Ionospheric slab thickness at the equatorial anomaly region after the deep solar minimum of cycle 23/24

Abstract

The ionospheric slab thickness is a measure of the shape of the ionospheric profile and can be obtained from the ratio of total electron content (TEC) to the F-region peak electron density (NmF2). In this study the ionospheric slab thickness was obtained during one year of extremely low solar activity (from March 2009 to February 2010). The period analyzed were separated in three seasonal groups: equinoxes, June solstice (winter) and December solstice (summer) months. The ionospheric slab thickness was studied at two stations located around the southern crest of the equatorial ionization anomaly (EIA). One station located in the inner edge of the anomaly region, named Palmas (10.12°S, 48.21°O, 7.73°S dip lat), and another station located under the southern crest of the anomaly, situated at São José dos Campos (23.07°S, 45.52°O, 19.61°S dip lat). The TEC data have been obtained from dual-frequency Global Navigation Satellite System (GNSS) receivers and the NmF2 data were calculated from the foF2 parameter scaled from ionograms recorded by simultaneous measurements of digital ionosondes. The diurnal and seasonal variations of the ionospheric slab thickness at the EIA region were then analyzed. The minimum values of TEC and NmF2 were observed in both stations during the early morning, and the maximum values during afternoon hours.

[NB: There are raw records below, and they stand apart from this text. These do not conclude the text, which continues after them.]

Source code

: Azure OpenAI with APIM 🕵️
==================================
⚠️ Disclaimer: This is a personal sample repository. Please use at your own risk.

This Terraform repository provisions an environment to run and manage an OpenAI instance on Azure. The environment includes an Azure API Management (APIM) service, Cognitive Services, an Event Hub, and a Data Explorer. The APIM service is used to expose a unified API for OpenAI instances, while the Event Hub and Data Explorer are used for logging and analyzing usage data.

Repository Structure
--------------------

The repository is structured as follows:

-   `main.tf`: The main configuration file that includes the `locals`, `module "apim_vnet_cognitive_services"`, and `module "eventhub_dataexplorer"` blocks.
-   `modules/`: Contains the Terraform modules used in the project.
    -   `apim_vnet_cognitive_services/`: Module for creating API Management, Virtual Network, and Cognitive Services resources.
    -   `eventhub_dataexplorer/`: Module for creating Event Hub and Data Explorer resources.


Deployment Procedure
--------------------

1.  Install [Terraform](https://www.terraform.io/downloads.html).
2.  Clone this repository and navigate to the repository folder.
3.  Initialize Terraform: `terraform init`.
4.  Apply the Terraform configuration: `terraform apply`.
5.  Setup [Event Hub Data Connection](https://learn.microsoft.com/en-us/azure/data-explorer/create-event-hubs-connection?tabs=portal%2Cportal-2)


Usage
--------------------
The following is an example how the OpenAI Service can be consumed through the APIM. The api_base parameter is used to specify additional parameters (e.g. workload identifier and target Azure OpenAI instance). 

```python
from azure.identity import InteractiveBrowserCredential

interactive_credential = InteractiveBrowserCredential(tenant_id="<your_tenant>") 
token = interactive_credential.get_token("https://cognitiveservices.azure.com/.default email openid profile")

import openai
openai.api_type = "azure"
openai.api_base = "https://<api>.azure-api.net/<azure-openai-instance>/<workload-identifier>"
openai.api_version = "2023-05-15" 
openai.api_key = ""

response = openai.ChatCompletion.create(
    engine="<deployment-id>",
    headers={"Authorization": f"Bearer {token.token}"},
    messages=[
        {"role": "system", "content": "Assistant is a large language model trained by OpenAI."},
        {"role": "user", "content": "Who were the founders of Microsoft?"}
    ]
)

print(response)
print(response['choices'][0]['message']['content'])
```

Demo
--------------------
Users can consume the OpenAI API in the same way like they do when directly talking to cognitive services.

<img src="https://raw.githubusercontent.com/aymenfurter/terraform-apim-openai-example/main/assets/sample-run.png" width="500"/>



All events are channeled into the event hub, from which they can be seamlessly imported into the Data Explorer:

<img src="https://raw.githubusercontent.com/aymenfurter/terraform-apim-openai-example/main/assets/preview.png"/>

During the summer and equinoctial periods the slab thickness reached their highest values. The nearly equatorial site of Palmas showed values of daytime slab thickness larger than those observed at the low latitude station of São José dos Campos, except during the June solstice months. At São José dos Campos, a pronounced pre-dusk increase in the equivalent slab thickness was observed during the winter solstice months. The atmospheric neutral temperature (Tn) was also estimated from the correlation analysis between the MSIS modeled Tn and the calculated ionospheric slab thickness over the two observations sites. Other relevant aspects of the ionospheric slab thickness behavior and its comparison with International Reference Ionosphere (IRI) model results will be presented and discussed.